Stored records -
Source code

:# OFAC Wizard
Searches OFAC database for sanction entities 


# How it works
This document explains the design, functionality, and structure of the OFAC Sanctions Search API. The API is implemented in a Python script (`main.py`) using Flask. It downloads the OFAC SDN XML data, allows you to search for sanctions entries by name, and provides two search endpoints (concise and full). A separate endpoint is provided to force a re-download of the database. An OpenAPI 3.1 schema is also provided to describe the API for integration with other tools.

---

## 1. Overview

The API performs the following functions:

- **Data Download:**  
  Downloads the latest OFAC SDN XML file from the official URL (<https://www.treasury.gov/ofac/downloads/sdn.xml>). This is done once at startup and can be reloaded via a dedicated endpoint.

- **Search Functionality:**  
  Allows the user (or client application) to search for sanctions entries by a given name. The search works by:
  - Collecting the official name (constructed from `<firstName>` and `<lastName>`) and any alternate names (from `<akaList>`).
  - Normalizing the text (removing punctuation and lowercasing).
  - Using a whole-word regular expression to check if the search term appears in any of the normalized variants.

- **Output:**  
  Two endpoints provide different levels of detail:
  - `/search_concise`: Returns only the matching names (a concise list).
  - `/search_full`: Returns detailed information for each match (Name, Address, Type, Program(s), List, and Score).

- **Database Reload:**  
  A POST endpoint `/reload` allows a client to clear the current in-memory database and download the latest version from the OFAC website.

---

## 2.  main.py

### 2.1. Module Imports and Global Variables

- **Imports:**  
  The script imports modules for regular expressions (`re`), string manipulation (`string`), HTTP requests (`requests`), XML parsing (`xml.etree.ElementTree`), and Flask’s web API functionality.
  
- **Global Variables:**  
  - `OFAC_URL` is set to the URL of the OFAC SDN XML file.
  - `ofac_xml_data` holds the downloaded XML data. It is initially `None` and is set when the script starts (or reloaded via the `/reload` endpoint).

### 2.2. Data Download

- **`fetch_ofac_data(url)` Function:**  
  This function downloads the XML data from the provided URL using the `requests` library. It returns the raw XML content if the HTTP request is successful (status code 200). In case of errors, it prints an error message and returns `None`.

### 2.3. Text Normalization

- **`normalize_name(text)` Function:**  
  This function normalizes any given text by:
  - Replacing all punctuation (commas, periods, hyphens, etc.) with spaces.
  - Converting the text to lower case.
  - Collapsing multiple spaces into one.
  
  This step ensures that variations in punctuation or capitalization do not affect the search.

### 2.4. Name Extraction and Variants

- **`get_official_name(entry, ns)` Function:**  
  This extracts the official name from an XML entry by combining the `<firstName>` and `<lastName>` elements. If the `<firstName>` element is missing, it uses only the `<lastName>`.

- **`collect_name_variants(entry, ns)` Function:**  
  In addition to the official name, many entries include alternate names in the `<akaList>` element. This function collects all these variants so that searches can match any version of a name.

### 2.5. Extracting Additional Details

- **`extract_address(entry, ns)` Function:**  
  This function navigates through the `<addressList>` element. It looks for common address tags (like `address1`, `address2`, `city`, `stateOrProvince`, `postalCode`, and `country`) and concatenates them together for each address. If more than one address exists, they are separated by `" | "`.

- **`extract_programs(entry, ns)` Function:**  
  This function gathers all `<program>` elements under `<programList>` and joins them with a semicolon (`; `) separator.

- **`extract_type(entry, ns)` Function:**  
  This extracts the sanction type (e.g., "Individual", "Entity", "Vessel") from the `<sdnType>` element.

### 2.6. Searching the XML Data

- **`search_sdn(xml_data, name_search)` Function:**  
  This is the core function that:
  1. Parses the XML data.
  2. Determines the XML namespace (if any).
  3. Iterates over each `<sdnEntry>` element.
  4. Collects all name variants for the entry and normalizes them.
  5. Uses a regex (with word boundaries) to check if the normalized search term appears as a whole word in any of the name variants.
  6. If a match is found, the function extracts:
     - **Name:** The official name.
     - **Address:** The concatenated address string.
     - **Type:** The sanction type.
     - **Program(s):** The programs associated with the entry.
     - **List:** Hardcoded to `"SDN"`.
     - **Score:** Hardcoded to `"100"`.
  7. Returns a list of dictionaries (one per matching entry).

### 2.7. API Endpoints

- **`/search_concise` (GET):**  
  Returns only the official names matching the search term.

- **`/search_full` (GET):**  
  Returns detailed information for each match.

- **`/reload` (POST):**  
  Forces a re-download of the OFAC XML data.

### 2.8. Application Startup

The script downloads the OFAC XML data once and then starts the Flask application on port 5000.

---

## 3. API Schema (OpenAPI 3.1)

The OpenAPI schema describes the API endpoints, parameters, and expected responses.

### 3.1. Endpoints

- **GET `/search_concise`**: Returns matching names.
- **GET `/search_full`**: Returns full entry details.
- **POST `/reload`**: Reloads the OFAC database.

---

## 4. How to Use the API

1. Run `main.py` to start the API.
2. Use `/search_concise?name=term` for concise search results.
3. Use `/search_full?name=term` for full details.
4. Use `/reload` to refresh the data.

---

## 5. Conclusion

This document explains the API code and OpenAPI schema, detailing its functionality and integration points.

Problem description -
Look above for the line holding "### 2.3. Text Normalization" and the line holding "- Collapsing multiple spaces into one.". Retype both, and every line between them, word for word and nothing else.

Exercise output -
### 2.3. Text Normalization

- **`normalize_name(text)` Function:**  
  This function normalizes any given text by:
  - Replacing all punctuation (commas, periods, hyphens, etc.) with spaces.
  - Converting the text to lower case.
  - Collapsing multiple spaces into one.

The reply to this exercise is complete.